EXERCISE AIM –
Keep every line in which "NULL" occurs and drop the rest of the data.

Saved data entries
────────────────────────────────────────

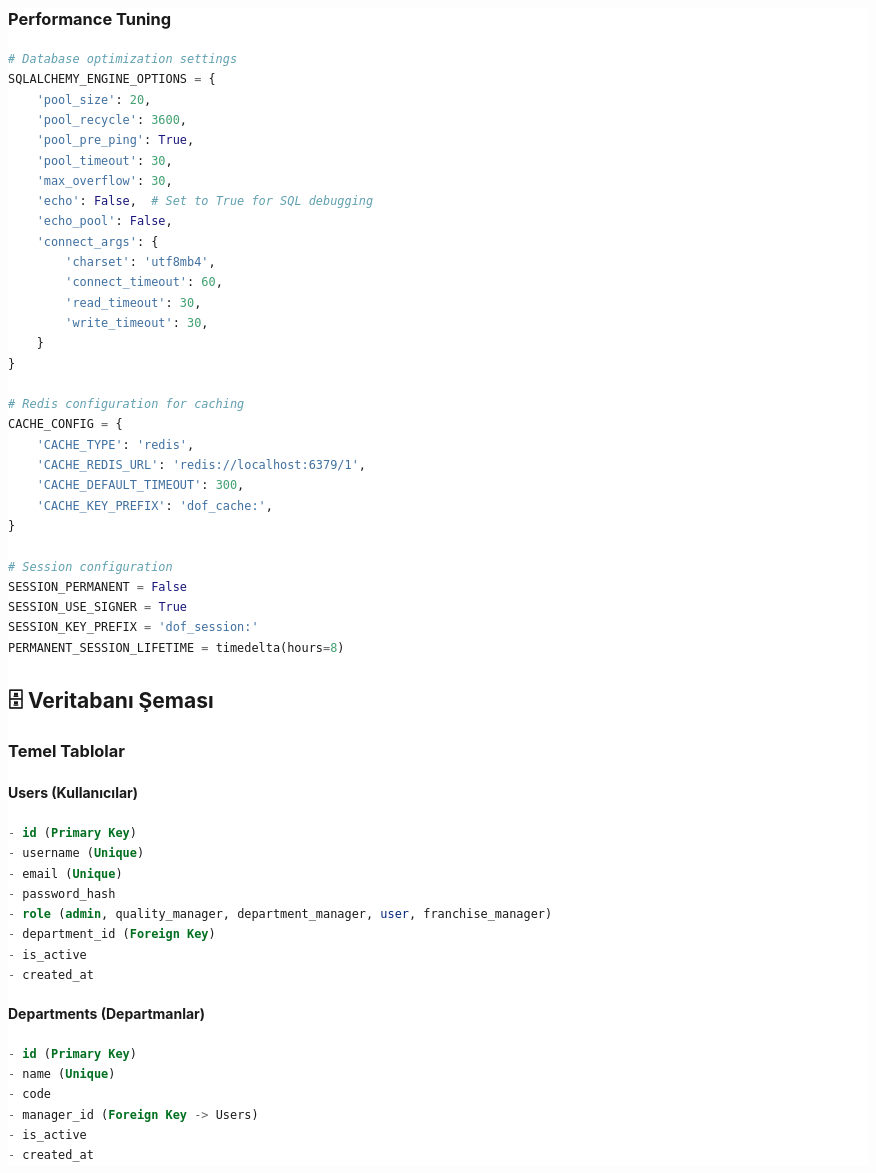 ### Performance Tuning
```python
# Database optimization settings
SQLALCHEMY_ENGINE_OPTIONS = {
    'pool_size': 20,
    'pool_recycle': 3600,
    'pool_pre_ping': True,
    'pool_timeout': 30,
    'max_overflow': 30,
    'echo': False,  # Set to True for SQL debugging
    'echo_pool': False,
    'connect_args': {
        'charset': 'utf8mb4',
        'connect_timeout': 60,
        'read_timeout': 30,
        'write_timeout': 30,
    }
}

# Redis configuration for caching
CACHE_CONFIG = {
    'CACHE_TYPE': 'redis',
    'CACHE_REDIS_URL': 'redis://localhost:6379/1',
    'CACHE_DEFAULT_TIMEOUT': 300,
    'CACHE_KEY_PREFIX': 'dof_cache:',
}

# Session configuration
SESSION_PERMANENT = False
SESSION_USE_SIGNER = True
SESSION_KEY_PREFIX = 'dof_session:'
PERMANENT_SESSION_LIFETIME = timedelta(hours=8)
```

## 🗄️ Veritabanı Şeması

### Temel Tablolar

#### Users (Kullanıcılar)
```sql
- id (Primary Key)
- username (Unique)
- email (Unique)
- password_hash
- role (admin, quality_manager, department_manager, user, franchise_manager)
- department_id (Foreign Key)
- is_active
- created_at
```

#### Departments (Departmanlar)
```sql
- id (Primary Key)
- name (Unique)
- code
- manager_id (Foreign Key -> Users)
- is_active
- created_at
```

────────────────────────────────────────

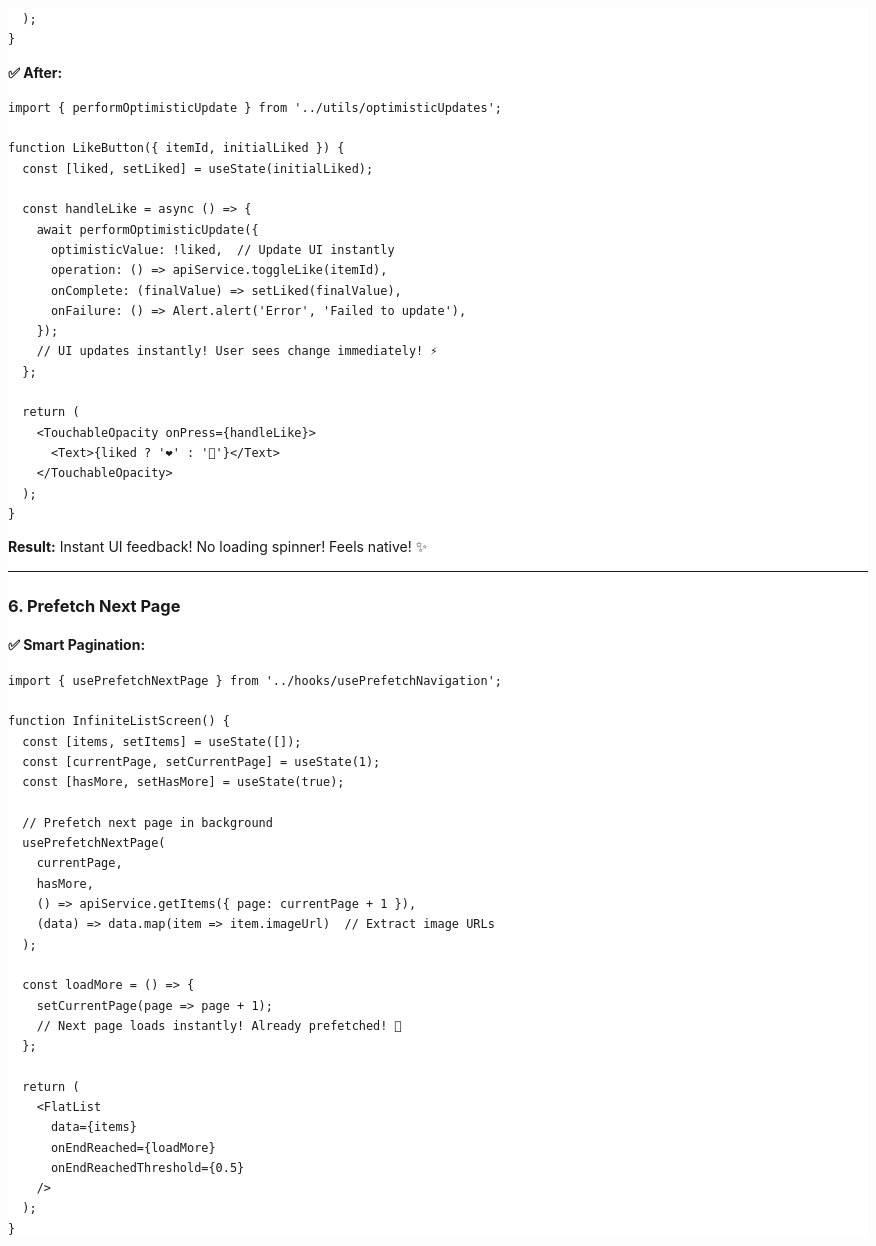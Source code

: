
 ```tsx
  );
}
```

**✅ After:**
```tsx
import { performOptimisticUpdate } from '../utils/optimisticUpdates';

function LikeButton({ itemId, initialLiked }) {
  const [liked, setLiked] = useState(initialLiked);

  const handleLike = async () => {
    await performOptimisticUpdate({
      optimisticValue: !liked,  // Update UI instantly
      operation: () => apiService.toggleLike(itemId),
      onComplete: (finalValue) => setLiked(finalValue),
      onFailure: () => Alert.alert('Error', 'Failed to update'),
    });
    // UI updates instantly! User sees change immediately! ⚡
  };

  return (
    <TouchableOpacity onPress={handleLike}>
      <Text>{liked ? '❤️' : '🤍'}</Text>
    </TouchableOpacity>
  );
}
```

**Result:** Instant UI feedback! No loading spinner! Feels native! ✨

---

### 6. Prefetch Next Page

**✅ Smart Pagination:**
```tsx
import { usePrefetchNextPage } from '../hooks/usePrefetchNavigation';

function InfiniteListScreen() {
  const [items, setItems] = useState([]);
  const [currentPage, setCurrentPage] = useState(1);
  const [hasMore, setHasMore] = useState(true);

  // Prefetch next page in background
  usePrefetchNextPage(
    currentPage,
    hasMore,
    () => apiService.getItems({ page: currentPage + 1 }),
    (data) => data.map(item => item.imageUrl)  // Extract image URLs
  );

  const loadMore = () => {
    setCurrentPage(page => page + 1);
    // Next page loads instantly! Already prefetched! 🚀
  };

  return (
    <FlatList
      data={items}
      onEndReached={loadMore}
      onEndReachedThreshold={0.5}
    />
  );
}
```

────────────────────────────────────────

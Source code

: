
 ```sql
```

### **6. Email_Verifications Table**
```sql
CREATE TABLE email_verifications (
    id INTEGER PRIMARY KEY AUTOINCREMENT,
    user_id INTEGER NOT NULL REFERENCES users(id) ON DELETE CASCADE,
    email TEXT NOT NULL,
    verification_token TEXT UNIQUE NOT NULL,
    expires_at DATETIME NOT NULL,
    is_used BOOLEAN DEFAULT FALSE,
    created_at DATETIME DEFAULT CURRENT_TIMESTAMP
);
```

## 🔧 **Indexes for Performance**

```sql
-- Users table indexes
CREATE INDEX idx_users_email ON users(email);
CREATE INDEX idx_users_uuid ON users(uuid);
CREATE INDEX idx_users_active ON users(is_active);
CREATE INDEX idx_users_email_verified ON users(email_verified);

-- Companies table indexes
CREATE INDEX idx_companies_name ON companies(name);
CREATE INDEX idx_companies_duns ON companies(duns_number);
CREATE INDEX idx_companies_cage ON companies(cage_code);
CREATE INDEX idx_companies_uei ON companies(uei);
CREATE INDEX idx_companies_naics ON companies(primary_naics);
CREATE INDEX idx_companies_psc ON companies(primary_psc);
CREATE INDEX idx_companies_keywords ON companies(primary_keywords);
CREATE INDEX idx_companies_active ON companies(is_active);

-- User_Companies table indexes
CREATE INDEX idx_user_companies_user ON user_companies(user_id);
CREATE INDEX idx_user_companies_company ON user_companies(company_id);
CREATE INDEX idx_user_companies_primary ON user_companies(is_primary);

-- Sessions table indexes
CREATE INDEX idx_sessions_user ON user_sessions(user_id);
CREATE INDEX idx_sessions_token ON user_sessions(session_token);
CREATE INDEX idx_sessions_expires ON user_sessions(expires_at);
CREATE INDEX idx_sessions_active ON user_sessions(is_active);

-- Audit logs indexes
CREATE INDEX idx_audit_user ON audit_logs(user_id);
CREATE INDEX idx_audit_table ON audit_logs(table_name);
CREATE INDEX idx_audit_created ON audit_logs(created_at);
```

────────────────────────────────────────

PROBLEM SOLUTION –
    user_id INTEGER NOT NULL REFERENCES users(id) ON DELETE CASCADE,
    email TEXT NOT NULL,
    verification_token TEXT UNIQUE NOT NULL,
    expires_at DATETIME NOT NULL,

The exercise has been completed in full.